Presuming access to justice
We must not let efficiency work against the interests of children.
Presumptions are a powerful tool in law. We use them as shortcuts to get around rigorous demands to produce evidence. They are there to save time and the resources of our courts and litigants. But even as we strive for a more efficient system of justice, the use of presumptions is not always appropriate in the family context.
The access to justice crisis remains, as we say, a wicked problem. It is a crisis with many causes which can only be approached effectively from all angles. One way is preventing legal problems through better education and informal justice strategies. Another is finding solutions to disputes that don’t involve the courts. Failing that, we must make the court process and its outcomes more effective and efficient for the clients.
This isn’t just good for the system — it is better for parties. In family cases, it is also essential for children. We know that exposure to conflict is a highly negative factor in healthy brain development and in healthy resiliency needed to adjust in a restructured family.
At the same time, users of the justice system must understand the laws that apply to them. It is more likely to encourage consensual dispute resolution, and multiplied over the volume of Canadian families affected, this could have a significant impact.
But for that to happen, those laws must be well-crafted, which brings us to the proposed reforms to the federal Divorce Act, and in particular how it foregoes imposing a presumption of equal parenting time.
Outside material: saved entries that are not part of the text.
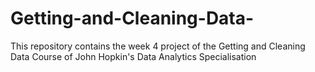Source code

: # Getting-and-Cleaning-Data-
This repository contains the week 4 project of the Getting and Cleaning Data Course of John Hopkin's Data Analytics Specialisation
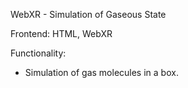 WebXR - Simulation of Gaseous State

Frontend: HTML, WebXR

Functionality:
  - Simulation of gas molecules in a box.
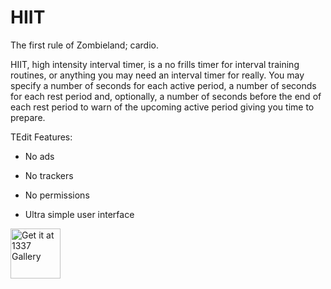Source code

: HIIT
==================

The first rule of Zombieland; cardio.

HIIT, high intensity interval timer, is a no frills timer for interval training routines, or anything you may need an interval timer for really. You may specify a number of seconds for each active period, a number of seconds for each rest period and, optionally, a number of seconds before the end of each rest period to warn of the upcoming active period giving you time to prepare.

TEdit Features:

- No ads

- No trackers

- No permissions

- Ultra simple user interface

[<img src="https://www.inventati.org/1337gallery/imgs/1337Button_gears.png"
      alt="Get it at 1337 Gallery"
      height="80">](https://www.inventati.org/1337gallery/apps/hiit/hiit.html)

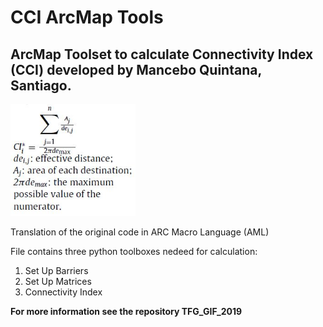 # CCI ArcMap Tools

## ArcMap Toolset to calculate **Connectivity Index (CCI)** developed by Mancebo Quintana, Santiago.

<img src="images/CCIecuacion.JPG" width="200" > 

Translation of the original code in ARC Macro Language (AML)

File contains three python toolboxes nedeed for calculation:
1. Set Up Barriers
2. Set Up Matrices
3. Connectivity Index

**For more information see the repository TFG_GIF_2019**
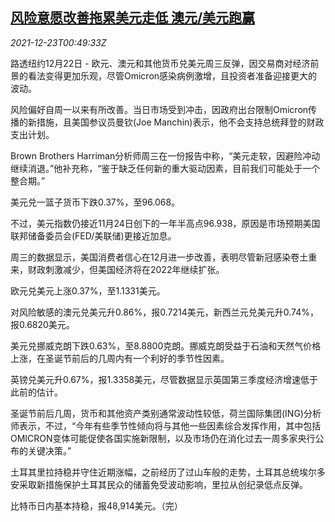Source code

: <!--1640221263000-->
[风险意愿改善拖累美元走低 澳元/美元跑赢](https://cn.reuters.com/article/global-forex-1222-wedn-idCNKBS2J201R)
------

<div><i>2021-12-23T00:49:33Z</i></div><p>路透纽约12月22日 - 欧元、澳元和其他货币兑美元周三反弹，因交易商对经济前景的看法变得更加乐观，尽管Omicron感染病例激增，且投资者准备迎接更大的波动。</p><p>风险偏好自周一以来有所改善。当日市场受到冲击，因政府出台限制Omicron传播的新措施，且美国参议员曼钦(Joe Manchin)表示，他不会支持总统拜登的财政支出计划。</p><p>Brown Brothers Harriman分析师周三在一份报告中称，“美元走软，因避险冲动继续消退。”他补充称，“鉴于缺乏任何新的重大驱动因素，目前我们可能处于一个整合期。”</p><p>美元兑一篮子货币下跌0.37%，至96.068。</p><p>不过，美元指数仍接近11月24日创下的一年半高点96.938，原因是市场预期美国联邦储备委员会(FED/美联储)更接近加息。</p><p>周三的数据显示，美国消费者信心在12月进一步改善，表明尽管新冠感染卷土重来，财政刺激减少，但美国经济将在2022年继续扩张。</p><p>欧元兑美元上涨0.37%，至1.1331美元。</p><p>对风险敏感的澳元兑美元升0.86%，报0.7214美元，新西兰元兑美元升0.74%，报0.6820美元。</p><p>美元兑挪威克朗下跌0.63%，至8.8800克朗。挪威克朗受益于石油和天然气价格上涨，在圣诞节前后的几周内有一个利好的季节性因素。</p><p>英镑兑美元升0.67%，报1.3358美元，尽管数据显示英国第三季度经济增速低于此前的估计。</p><p>圣诞节前后几周，货币和其他资产类别通常波动性较低，荷兰国际集团(ING)分析师表示，不过，“今年有些季节性倾向将与其他一些因素综合发挥作用，其中包括OMICRON变体可能促使各国实施新限制，以及市场仍在消化过去一周多家央行公布的关键决策。”</p><p>土耳其里拉持稳并守住近期涨幅，之前经历了过山车般的走势，土耳其总统埃尔多安采取新措施保护土耳其民众的储蓄免受波动影响，里拉从创纪录低点反弹。</p><p>比特币日内基本持稳，报48,914美元。（完）</p>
Both the CBA’s Reaching Equal Justice Report, to which I contributed, and the national Action Committee on Access to Justice, on which I now sit, have proposed formal and informal justice strategies that would make it easier for family members to resolve their disputes. Their findings led to a recommendation that substantive family laws be “simpler and offer more guidance by way of rules and presumptions, where appropriate.”
As noted by the Action Committee, presumptions have, in family law and other areas, worked to reduce the number of issues requiring litigation for many families.
The Federal Child Support Guidelines are an excellent example. Parties can apply the guidelines themselves, arrive at accurate amounts, and avoid the need for court intervention in many cases. Presumptive division of property in married partnerships has also appropriately narrowed the range of issues that can be litigated. Similar principles are now applied to unmarried parties in more provinces, using a rights-based approach to define the default by set criteria. These are informed by policy about equitable financial sharing in family matters, thereby dispensing with the need to litigate those basic principals for every case.
Presumptions in parenting, however, work differently.
Indeed, presumptions rely on assumptions. For example: sharing finances is the fair or right outcome when parties have children.
But assumptions can be incorrect, which can render the presumption ineffective as a legislative norm. This is often the case with parenting. If the underlying policy goal is not “equality” from the parent’s perspective, but the best interests of each individual child — something that is assessed on a case-by-case basis — then a presumption is inappropriate.
After all, dividing parenting responsibilities and time is not the same as dividing the parents’ pie, as we say in interest-based discourse.
For this reason, a presumption in this context does not level the playing field between the parties, as it might for financial issues. Here it creates an imbalance of power in favour of the parent who “wins” an equal share of parenting, even if that might not be what they earned through their parenting history. At any rate, the burden is on the other parent to prove that an alternate arrangement is better. That parent may be disadvantaged as they have spent more time parenting and have lesser financial resources. The real risk is that the presumption often works against the interests of children.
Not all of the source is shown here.